Dataset entries:
**********
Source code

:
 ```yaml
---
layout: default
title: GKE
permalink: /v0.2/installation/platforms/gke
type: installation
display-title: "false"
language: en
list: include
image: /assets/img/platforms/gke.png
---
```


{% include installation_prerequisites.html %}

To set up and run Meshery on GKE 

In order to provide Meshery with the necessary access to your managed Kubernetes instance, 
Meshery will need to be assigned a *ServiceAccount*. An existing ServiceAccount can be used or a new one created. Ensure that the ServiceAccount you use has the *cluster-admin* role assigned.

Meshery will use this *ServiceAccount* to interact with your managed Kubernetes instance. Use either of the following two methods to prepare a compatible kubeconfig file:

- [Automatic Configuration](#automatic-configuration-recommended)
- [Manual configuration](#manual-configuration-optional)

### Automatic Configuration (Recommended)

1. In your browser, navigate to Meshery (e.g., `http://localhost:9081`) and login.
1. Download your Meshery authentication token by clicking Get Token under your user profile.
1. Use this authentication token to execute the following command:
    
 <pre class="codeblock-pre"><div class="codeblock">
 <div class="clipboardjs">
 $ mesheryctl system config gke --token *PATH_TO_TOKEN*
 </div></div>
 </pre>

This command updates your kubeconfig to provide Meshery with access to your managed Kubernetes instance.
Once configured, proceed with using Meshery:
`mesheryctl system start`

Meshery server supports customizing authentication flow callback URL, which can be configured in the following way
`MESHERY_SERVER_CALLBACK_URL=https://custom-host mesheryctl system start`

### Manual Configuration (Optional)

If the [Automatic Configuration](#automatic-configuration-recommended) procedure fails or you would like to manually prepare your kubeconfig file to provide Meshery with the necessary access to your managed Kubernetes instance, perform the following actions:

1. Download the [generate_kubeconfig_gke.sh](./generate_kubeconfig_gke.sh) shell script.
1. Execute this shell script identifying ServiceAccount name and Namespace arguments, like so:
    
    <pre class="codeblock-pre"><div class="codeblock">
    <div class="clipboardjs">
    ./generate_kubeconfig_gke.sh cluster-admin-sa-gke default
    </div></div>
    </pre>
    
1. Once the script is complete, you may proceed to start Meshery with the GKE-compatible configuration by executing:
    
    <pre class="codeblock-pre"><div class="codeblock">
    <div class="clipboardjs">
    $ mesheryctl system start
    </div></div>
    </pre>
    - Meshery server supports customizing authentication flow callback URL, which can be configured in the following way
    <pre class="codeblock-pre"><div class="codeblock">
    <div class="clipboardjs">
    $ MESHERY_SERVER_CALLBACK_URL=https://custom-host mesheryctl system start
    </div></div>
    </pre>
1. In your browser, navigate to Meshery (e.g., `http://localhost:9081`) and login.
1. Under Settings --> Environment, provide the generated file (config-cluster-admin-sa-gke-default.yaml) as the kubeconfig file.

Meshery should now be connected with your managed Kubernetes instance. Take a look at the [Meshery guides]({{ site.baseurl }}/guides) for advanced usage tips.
**********
# Action item
Across the records above, how many lines contain the word "access"? Give the number by itself.

# Result of this task
3